ThisWillAgeWell wrote:
NTA. She became TA at "I’m a Sagittarius. We’re not good at this stuff."
You did nothing wrong, although I would have been a bit firmer early on. Rather than waiting for her kids to come and get it, I'd have issued one final ultimatum, one month in:
"We're already two weeks past the deadline you agreed to. Tomorrow, it's going out of my garage onto the front lawn. Your kids can come and pick it up, or not, I don't really care. If it's not gone three days after that, I'm sending it to the dump."
She hasn’t spoken to me since. Unfriended. Full stop.
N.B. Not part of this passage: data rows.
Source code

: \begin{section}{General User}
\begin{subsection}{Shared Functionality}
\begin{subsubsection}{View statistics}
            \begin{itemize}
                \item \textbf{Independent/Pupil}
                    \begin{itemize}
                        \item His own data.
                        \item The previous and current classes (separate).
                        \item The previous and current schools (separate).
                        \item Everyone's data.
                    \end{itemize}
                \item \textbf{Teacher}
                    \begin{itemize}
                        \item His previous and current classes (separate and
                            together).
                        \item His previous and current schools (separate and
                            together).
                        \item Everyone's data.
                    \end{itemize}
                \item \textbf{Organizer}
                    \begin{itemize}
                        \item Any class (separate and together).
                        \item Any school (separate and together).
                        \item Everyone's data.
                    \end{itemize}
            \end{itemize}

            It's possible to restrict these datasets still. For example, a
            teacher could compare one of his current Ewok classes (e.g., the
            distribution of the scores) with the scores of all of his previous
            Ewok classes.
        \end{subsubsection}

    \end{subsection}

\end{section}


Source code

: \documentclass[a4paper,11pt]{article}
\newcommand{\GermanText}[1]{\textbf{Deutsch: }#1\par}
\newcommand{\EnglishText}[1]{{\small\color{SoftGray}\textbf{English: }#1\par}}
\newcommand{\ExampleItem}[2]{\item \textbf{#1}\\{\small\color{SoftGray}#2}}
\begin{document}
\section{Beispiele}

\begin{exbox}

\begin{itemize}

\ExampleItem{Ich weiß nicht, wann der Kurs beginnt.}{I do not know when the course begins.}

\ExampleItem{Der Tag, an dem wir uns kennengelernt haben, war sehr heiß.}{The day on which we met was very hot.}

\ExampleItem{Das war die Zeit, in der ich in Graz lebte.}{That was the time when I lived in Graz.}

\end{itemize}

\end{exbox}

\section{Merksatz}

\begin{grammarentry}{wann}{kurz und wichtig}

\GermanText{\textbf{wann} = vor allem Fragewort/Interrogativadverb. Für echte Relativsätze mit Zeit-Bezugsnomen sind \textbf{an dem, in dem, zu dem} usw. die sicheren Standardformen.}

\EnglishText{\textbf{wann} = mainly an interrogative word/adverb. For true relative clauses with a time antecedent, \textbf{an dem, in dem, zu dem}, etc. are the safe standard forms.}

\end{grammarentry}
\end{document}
Problem solved.
MACRS_or_break wrote:
NTA. You aren’t obligated to store her property indefinitely, and it’s reasonable to dispose of the property after a reasonable time and after you have clearly contacted her about the issue.
You did this in good form and it a polite manner.
flumpf wrote:
NTA you’re too good of a friend. You said two weeks and you let it lapse over 182. You gave her more than plenty of notice. Next time do yourself the favour and chuck it after the agreed upon time is done. If the only thing she was friends with you for was storing her crap, she wasn’t a good friend anyway.
apothekryptic wrote:
Your use of the word "friend" is awfully generous. Her only response should have been a big apology. The fact that she thought it okay to use you for free storage for YEARS is actually insane. If she's gone friends-off over this, send her an invoice for storage and removal. NTA.